START Records supplied

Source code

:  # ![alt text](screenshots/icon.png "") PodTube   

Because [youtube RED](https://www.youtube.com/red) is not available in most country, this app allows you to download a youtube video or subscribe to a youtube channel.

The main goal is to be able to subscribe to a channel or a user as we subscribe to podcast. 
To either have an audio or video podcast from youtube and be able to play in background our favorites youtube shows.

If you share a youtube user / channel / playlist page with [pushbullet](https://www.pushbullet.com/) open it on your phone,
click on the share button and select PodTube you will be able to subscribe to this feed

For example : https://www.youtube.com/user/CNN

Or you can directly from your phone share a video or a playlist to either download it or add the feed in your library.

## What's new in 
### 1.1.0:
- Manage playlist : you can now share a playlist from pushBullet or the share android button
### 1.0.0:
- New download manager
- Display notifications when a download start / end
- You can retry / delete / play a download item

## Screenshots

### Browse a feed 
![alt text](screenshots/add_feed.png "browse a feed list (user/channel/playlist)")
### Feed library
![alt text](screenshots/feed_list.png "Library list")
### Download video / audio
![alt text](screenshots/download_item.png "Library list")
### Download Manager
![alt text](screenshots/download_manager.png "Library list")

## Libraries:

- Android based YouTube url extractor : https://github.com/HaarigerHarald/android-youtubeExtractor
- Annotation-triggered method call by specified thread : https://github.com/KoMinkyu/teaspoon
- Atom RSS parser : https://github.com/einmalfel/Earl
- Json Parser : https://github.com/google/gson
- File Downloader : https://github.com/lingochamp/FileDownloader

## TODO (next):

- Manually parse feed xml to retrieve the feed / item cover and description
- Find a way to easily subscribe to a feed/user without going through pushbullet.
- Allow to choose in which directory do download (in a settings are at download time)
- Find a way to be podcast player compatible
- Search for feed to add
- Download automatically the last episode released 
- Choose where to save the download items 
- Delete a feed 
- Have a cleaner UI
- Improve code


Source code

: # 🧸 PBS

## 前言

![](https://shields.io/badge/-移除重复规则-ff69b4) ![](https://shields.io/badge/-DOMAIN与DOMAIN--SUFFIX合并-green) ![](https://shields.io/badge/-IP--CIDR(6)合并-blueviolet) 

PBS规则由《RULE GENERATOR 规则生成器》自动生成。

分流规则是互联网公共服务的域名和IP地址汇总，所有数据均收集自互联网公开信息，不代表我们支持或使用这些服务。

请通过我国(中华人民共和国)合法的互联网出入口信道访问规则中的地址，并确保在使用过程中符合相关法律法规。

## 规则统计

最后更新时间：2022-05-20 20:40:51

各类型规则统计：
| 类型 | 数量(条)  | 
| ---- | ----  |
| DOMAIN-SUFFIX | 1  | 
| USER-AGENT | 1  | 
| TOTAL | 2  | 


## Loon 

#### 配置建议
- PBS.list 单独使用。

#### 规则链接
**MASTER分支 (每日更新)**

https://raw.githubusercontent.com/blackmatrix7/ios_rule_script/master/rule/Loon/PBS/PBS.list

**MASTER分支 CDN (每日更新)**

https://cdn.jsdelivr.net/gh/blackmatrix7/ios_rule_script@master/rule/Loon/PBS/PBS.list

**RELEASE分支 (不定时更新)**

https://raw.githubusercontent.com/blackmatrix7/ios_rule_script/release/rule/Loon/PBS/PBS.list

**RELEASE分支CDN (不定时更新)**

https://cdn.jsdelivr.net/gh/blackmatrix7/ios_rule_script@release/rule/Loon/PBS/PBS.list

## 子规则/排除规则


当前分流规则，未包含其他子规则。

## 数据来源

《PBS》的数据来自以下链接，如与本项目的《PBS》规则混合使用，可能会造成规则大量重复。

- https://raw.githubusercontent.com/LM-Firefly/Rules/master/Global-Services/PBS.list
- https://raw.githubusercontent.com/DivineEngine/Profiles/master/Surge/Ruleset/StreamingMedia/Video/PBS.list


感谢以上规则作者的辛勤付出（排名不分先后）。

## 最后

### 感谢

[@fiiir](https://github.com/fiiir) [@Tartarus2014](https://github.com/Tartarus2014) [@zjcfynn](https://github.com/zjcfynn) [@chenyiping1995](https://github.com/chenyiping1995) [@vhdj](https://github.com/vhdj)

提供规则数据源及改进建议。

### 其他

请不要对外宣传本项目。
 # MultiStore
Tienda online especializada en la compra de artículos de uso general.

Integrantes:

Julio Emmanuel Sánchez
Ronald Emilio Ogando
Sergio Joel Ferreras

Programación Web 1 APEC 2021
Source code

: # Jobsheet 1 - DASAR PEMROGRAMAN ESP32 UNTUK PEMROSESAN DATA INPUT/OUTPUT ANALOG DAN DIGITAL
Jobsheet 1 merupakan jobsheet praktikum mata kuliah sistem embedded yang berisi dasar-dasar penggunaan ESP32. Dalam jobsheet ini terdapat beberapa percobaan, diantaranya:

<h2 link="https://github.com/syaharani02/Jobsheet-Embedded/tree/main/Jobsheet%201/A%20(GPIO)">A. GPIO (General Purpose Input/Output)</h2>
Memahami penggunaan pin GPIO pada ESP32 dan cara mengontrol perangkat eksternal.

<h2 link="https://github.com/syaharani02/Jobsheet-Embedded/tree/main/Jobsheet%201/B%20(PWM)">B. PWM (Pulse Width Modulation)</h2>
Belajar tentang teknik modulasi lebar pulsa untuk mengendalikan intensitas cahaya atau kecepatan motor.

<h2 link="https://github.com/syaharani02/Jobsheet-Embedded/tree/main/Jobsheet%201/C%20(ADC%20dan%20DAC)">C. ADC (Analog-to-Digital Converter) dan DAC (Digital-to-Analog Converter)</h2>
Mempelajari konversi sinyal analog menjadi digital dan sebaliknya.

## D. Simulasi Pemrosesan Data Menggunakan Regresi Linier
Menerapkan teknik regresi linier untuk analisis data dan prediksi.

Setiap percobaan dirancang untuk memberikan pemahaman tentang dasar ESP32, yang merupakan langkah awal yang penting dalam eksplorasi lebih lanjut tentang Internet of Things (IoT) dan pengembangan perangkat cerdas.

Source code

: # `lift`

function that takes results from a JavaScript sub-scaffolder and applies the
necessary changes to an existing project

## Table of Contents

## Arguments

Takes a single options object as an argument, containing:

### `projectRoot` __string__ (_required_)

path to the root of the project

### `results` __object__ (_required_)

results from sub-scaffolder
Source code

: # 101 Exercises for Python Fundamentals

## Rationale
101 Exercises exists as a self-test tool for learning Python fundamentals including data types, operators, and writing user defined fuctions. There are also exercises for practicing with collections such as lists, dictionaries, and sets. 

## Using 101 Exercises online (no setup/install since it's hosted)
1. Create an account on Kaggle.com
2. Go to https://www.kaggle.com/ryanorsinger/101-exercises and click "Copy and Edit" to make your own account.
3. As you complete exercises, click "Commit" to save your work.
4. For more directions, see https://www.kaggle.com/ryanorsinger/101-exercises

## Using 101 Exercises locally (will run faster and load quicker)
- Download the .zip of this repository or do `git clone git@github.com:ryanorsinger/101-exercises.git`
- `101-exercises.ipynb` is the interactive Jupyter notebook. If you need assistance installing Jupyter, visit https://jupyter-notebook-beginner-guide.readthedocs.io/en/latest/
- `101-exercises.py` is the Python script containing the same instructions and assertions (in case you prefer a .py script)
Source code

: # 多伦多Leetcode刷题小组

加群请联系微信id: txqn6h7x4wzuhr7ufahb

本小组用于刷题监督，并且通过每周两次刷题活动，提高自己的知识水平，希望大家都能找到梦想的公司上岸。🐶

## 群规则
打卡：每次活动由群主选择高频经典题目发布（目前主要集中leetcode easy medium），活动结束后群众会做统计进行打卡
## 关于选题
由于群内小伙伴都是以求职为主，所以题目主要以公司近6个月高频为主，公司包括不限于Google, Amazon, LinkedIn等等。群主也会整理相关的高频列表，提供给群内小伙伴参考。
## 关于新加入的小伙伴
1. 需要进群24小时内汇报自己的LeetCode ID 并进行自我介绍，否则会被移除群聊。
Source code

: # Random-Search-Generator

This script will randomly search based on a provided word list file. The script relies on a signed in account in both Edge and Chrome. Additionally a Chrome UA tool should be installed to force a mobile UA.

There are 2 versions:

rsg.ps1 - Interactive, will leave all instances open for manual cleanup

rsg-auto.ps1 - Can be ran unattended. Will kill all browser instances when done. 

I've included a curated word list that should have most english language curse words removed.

END Records supplied

▸ Exercise objective:
Produce the number of lines in the data containing the string "podcast", with nothing added.

▸ Task result:
3